BEGIN Task data

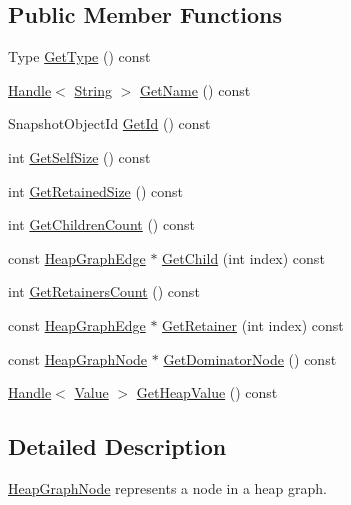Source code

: \subsection*{Public Member Functions}
\begin{DoxyCompactItemize}
\item 
Type \hyperlink{classv8_1_1_heap_graph_node_a5e07fc855bded52229e62b855fa08c5d}{Get\+Type} () const 
\item 
\hyperlink{classv8_1_1_handle}{Handle}$<$ \hyperlink{classv8_1_1_string}{String} $>$ \hyperlink{classv8_1_1_heap_graph_node_af5f24ee6c07a57814e18bd317cb5576a}{Get\+Name} () const 
\item 
Snapshot\+Object\+Id \hyperlink{classv8_1_1_heap_graph_node_a0faf2a07888af9ca938b3ac089500b4c}{Get\+Id} () const 
\item 
int \hyperlink{classv8_1_1_heap_graph_node_acd3bd8860aa399ac56fa8a0229af7b85}{Get\+Self\+Size} () const 
\item 
int \hyperlink{classv8_1_1_heap_graph_node_a92482dde4fecae71759bfc5c2cfc4c43}{Get\+Retained\+Size} () const 
\item 
int \hyperlink{classv8_1_1_heap_graph_node_a0a49abe006755dd5536d15ae42f552d4}{Get\+Children\+Count} () const 
\item 
const \hyperlink{classv8_1_1_heap_graph_edge}{Heap\+Graph\+Edge} $\ast$ \hyperlink{classv8_1_1_heap_graph_node_ac3435611573e58b6614aeaab68442905}{Get\+Child} (int index) const 
\item 
int \hyperlink{classv8_1_1_heap_graph_node_a9de00d0733343b4b16823654813c22a1}{Get\+Retainers\+Count} () const 
\item 
const \hyperlink{classv8_1_1_heap_graph_edge}{Heap\+Graph\+Edge} $\ast$ \hyperlink{classv8_1_1_heap_graph_node_a260c115d00b7960a08ea34c6a8bee058}{Get\+Retainer} (int index) const 
\item 
const \hyperlink{classv8_1_1_heap_graph_node}{Heap\+Graph\+Node} $\ast$ \hyperlink{classv8_1_1_heap_graph_node_abdb4f9cb4fc89f5b65d3a499a6748fa7}{Get\+Dominator\+Node} () const 
\item 
\hyperlink{classv8_1_1_handle}{Handle}$<$ \hyperlink{classv8_1_1_value}{Value} $>$ \hyperlink{classv8_1_1_heap_graph_node_a721db273c266c30d7a79a40a212aeab5}{Get\+Heap\+Value} () const 
\end{DoxyCompactItemize}


\subsection{Detailed Description}
\hyperlink{classv8_1_1_heap_graph_node}{Heap\+Graph\+Node} represents a node in a heap graph.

END Task data

**Your task**
Please copy all lines of the listing in which the string "Handle" occurs.

**Written response**
\hyperlink{classv8_1_1_handle}{Handle}$<$ \hyperlink{classv8_1_1_string}{String} $>$ \hyperlink{classv8_1_1_heap_graph_node_af5f24ee6c07a57814e18bd317cb5576a}{Get\+Name} () const 
\hyperlink{classv8_1_1_handle}{Handle}$<$ \hyperlink{classv8_1_1_value}{Value} $>$ \hyperlink{classv8_1_1_heap_graph_node_a721db273c266c30d7a79a40a212aeab5}{Get\+Heap\+Value} () const 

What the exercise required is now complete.